Kinderopvang. Nog zo een voorbeeld. Toen ik kind was bestond dat niet. Wij werden opgevangen door ouders, grootouders, buren,… Nu moet de overheid alles regelen en organiseren. We moeten daar meer in investeren hoor ik bijna wekelijks vanachter het spreekgestoelte in het parlement. Dat vacatures niet ingevuld geraken omdat er geen kandidaten zijn, wordt dan even over het hoofd gezien.
Net zoals het lerarentekort. “Doe er iets aan minister”, is de meest gehoorde gebiedende zin.
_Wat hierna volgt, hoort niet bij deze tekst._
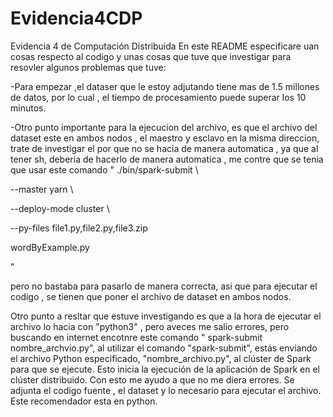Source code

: # Evidencia4CDP
Evidencia 4 de Computación Distribuida
En este README especificare uan cosas respecto al codigo y unas cosas que tuve que investigar para resovler algunos problemas que tuve:

-Para empezar ,el dataser que le estoy adjutando tiene mas de 1.5 millones de datos, por lo cual , el tiempo de procesamiento puede superar los 10 minutos. 

-Otro punto importante para la ejecucion del archivo, es que el archivo del dataset este en ambos nodos , el maestro y esclavo en la misma direccion, trate de investigar el por que no se hacia de manera automatica , ya que al tener sh, deberia de hacerlo de manera automatica , me contre que se tenia que usar este comando " ./bin/spark-submit \

   --master yarn \
	 
   --deploy-mode cluster \
	 
   --py-files file1.py,file2.py,file3.zip
	 
   wordByExample.py
	 
"

pero no bastaba para pasarlo de manera correcta, asi que para ejecutar el codigo , se tienen que poner el archivo de dataset en ambos nodos.

Otro punto a resltar que estuve investigando es que a la hora de ejecutar el archivo lo hacia con "python3" , pero aveces me salio errores, pero buscando en internet encotnre este comando " spark-submit nombre_archvio.py", al utilizar el comando "spark-submit", estás enviando el archivo Python especificado, "nombre_archivo.py", al clúster de Spark para que se ejecute. Esto inicia la ejecución de la aplicación de Spark en el clúster distribuido. Con esto me ayudo a que no me diera errores.
Se adjunta el codigo fuente , el dataset y lo necesario para ejecutar el archivo.
Este recomendador esta en python.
Maar de dag dat de minister een blik kan opentrekken en daaruit honderden nieuwe leerkrachten tevoorschijn zullen springen is echt niet voor morgen. Soms, en dat klinkt misschien nihilistisch, moet je roeien met de riemen die je hebt.
Voor alles verwachten we van de overheid regeltjes, wetten, codes, daden én subsidies. Loopt er iets mis: had men dat niet kunnen vermijden? Heeft men wel alles voorzien? Investeert men wel voldoende? Ja, zelfs als het regent ligt het aan de overheid.
Neen, beste lezer, niet voor alles heeft de overheid een pasklaar antwoord.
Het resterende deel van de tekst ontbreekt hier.